Protein-coding gene in the species Homo sapiens

Oxidized low-density lipoprotein receptor 1 (Ox-LDL receptor 1) also known as lectin-type oxidized LDL receptor 1 (LOX-1) is a protein that in humans is encoded by the OLR1 gene.

LOX-1 is the main receptor for oxidized LDL on endothelial cells, macrophages, smooth muscle cells, and other cell types. But minimally oxidized LDL is more readily recognized by the TLR4 receptor, and highly oxidized LDL is more readily recognized by the CD36 receptor.

== Function ==
LOX-1 is a receptor protein which belongs to the C-type lectin superfamily.
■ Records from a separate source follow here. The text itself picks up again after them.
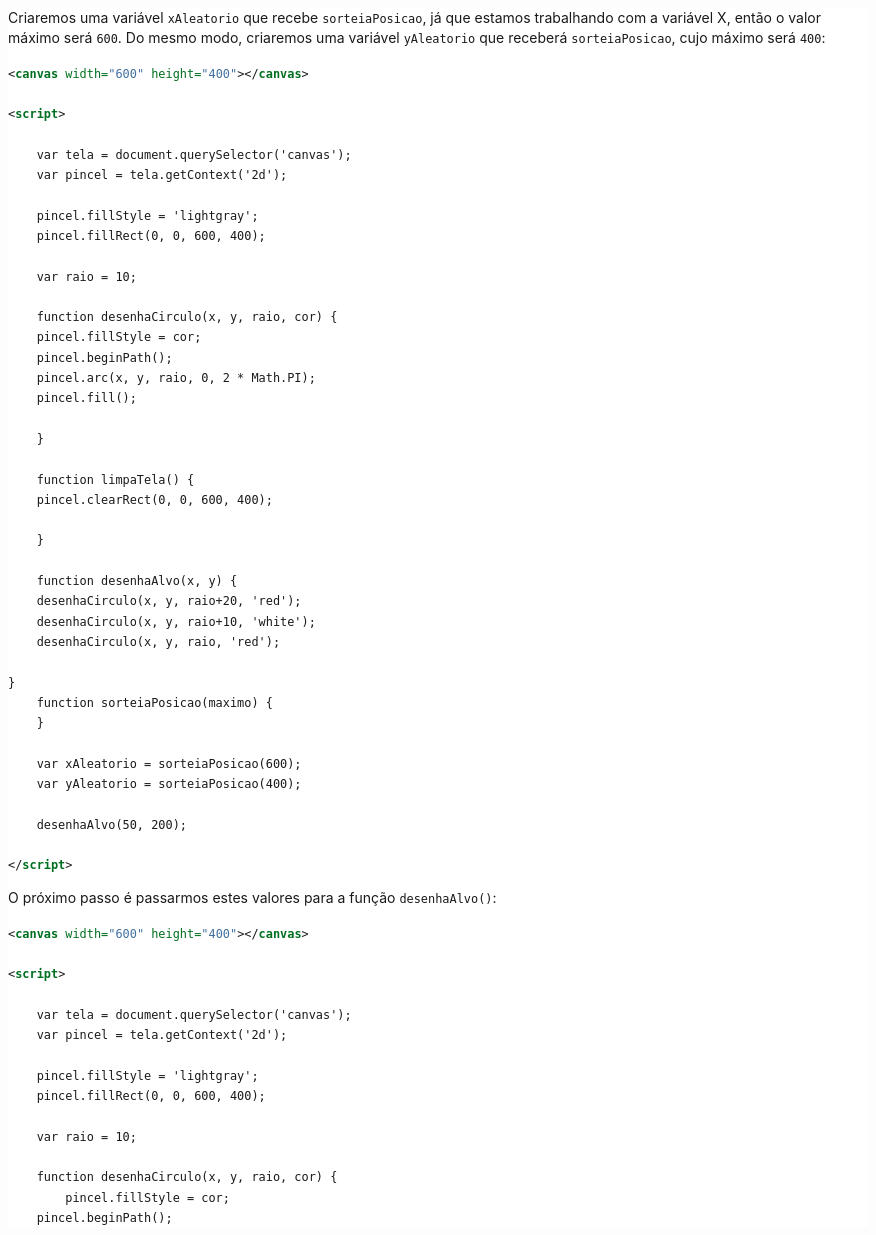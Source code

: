 Criaremos uma variável `xAleatorio` que recebe `sorteiaPosicao`, já que estamos trabalhando com a variável X, então o valor máximo será `600`. Do mesmo modo, criaremos uma variável `yAleatorio` que receberá `sorteiaPosicao`, cujo máximo será `400`:

```xml
<canvas width="600" height="400"></canvas>

<script>

    var tela = document.querySelector('canvas');
    var pincel = tela.getContext('2d');

    pincel.fillStyle = 'lightgray';
    pincel.fillRect(0, 0, 600, 400);

    var raio = 10;

    function desenhaCirculo(x, y, raio, cor) {
    pincel.fillStyle = cor;
    pincel.beginPath();
    pincel.arc(x, y, raio, 0, 2 * Math.PI);
    pincel.fill();

    }

    function limpaTela() {
    pincel.clearRect(0, 0, 600, 400);

    }

    function desenhaAlvo(x, y) {
    desenhaCirculo(x, y, raio+20, 'red');
    desenhaCirculo(x, y, raio+10, 'white');
    desenhaCirculo(x, y, raio, 'red');

}
    function sorteiaPosicao(maximo) {
    }

    var xAleatorio = sorteiaPosicao(600);
    var yAleatorio = sorteiaPosicao(400);

    desenhaAlvo(50, 200);

</script>
```

O próximo passo é passarmos estes valores para a função `desenhaAlvo()`:

```xml
<canvas width="600" height="400"></canvas>

<script>

    var tela = document.querySelector('canvas');
    var pincel = tela.getContext('2d');

    pincel.fillStyle = 'lightgray';
    pincel.fillRect(0, 0, 600, 400);

    var raio = 10;

    function desenhaCirculo(x, y, raio, cor) {
        pincel.fillStyle = cor;
    pincel.beginPath();
```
Its gene is regulated through the cyclic AMP signaling pathway. The protein binds, internalizes and degrades oxidized low-density lipoprotein.
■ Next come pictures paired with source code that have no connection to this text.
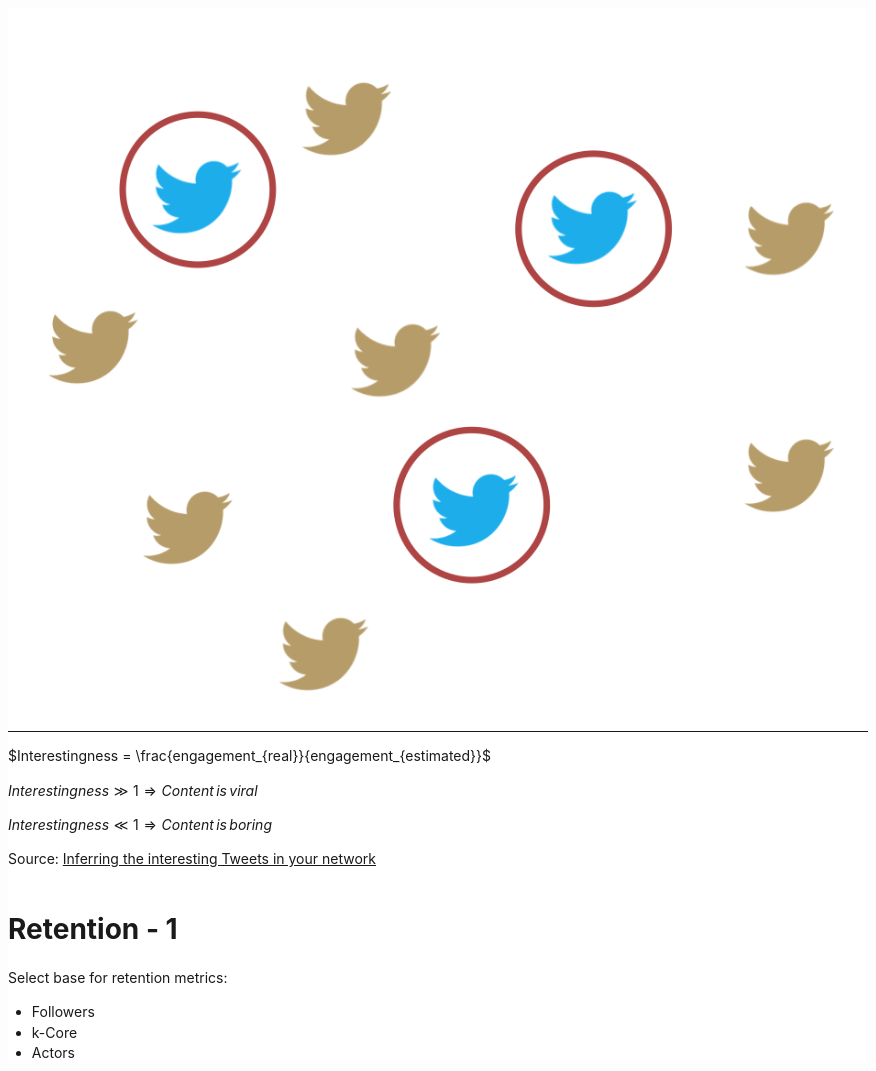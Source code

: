 ![Interesting tweets](images/interestingness.png)

***

$Interestingness = \frac{engagement_{real}}{engagement_{estimated}}$
   
$Interestingness \gg 1 \Rightarrow Content\,is\,viral$
   
$Interestingness \ll 1 \Rightarrow Content\,is\,boring$

Source: [Inferring the interesting Tweets in your network](http://www.willwebberley.net/static/downloads/retreat2013.pdf)

Retention - 1
================

Select base for retention metrics:
* Followers
* k-Core
* Actors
Normally, LOX-1 expression on endothelial cells is low, but tumor necrosis factor alpha, oxidized LDL, blood vessel shear stress, and other atherosclerotic stimuli substantially increase LOX-1 expression.

LOX-1 may be involved in the regulation of Fas-induced apoptosis. Oxidized LDL induces endothelial cell apoptosis through LOX-1 binding. Other ligands for LOX-1 include oxidized high-density lipoprotein, advanced glycation end-products, platelets, and apoptotic cells.
The binding of platelets to LOX-1 causes a release of vasoconstrictive endothelin, which induces endothelial dysfunction.
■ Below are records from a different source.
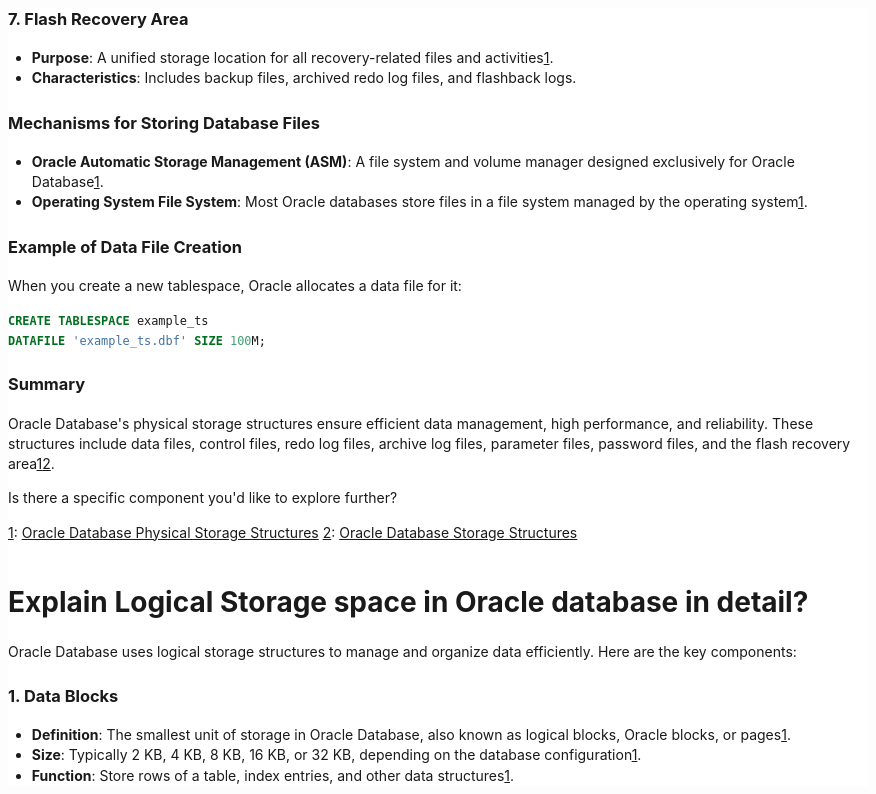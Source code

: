 ### 7. **Flash Recovery Area**
- **Purpose**: A unified storage location for all recovery-related files and activities[1](https://docs.oracle.com/en/database/oracle/oracle-database/19/cncpt/physical-storage-structures.html).
- **Characteristics**: Includes backup files, archived redo log files, and flashback logs.

### Mechanisms for Storing Database Files
- **Oracle Automatic Storage Management (ASM)**: A file system and volume manager designed exclusively for Oracle Database[1](https://docs.oracle.com/en/database/oracle/oracle-database/19/cncpt/physical-storage-structures.html).
- **Operating System File System**: Most Oracle databases store files in a file system managed by the operating system[1](https://docs.oracle.com/en/database/oracle/oracle-database/19/cncpt/physical-storage-structures.html).

### Example of Data File Creation
When you create a new tablespace, Oracle allocates a data file for it:
```sql
CREATE TABLESPACE example_ts
DATAFILE 'example_ts.dbf' SIZE 100M;
```

### Summary
Oracle Database's physical storage structures ensure efficient data management, high performance, and reliability. These structures include data files, control files, redo log files, archive log files, parameter files, password files, and the flash recovery area[1](https://docs.oracle.com/en/database/oracle/oracle-database/19/cncpt/physical-storage-structures.html)[2](https://docs.oracle.com/en/database/oracle/oracle-database/21/cncpt/oracle-database-storage-structures.html).

Is there a specific component you'd like to explore further?

[1](https://docs.oracle.com/en/database/oracle/oracle-database/19/cncpt/physical-storage-structures.html): [Oracle Database Physical Storage Structures](https://docs.oracle.com/en/database/oracle/oracle-database/19/cncpt/physical-storage-structures.html)
[2](https://docs.oracle.com/en/database/oracle/oracle-database/21/cncpt/oracle-database-storage-structures.html): [Oracle Database Storage Structures](https://docs.oracle.com/en/database/oracle/oracle-database/21/cncpt/oracle-database-storage-structures.html)

#  Explain Logical Storage space in Oracle database in detail?

Oracle Database uses logical storage structures to manage and organize data efficiently. Here are the key components:

### 1. **Data Blocks**
- **Definition**: The smallest unit of storage in Oracle Database, also known as logical blocks, Oracle blocks, or pages[1](https://docs.oracle.com/en/database/oracle/oracle-database/21/cncpt/logical-storage-structures.html).
- **Size**: Typically 2 KB, 4 KB, 8 KB, 16 KB, or 32 KB, depending on the database configuration[1](https://docs.oracle.com/en/database/oracle/oracle-database/21/cncpt/logical-storage-structures.html).
- **Function**: Store rows of a table, index entries, and other data structures[1](https://docs.oracle.com/en/database/oracle/oracle-database/21/cncpt/logical-storage-structures.html).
== Clinical significance ==
Binding of oxidized LDL to LOX-1 activates NF-κB, leading to monocyte adhesion to enthothelial cells (a pre-requisite for the macrophage foam cell formation of atherosclerosis). Macrophage affinity for unmodified LDL particles is low, but is greatly increased when the LDL particles are oxidized. LDL oxidation occurs in the sub-endothelial space, rather than in the circulation. But oxidized cholesterol from foods cooked at high temperature can also be a source of oxysterols.

OLR1 gene polymorphisms have been associated with coronary artery disease.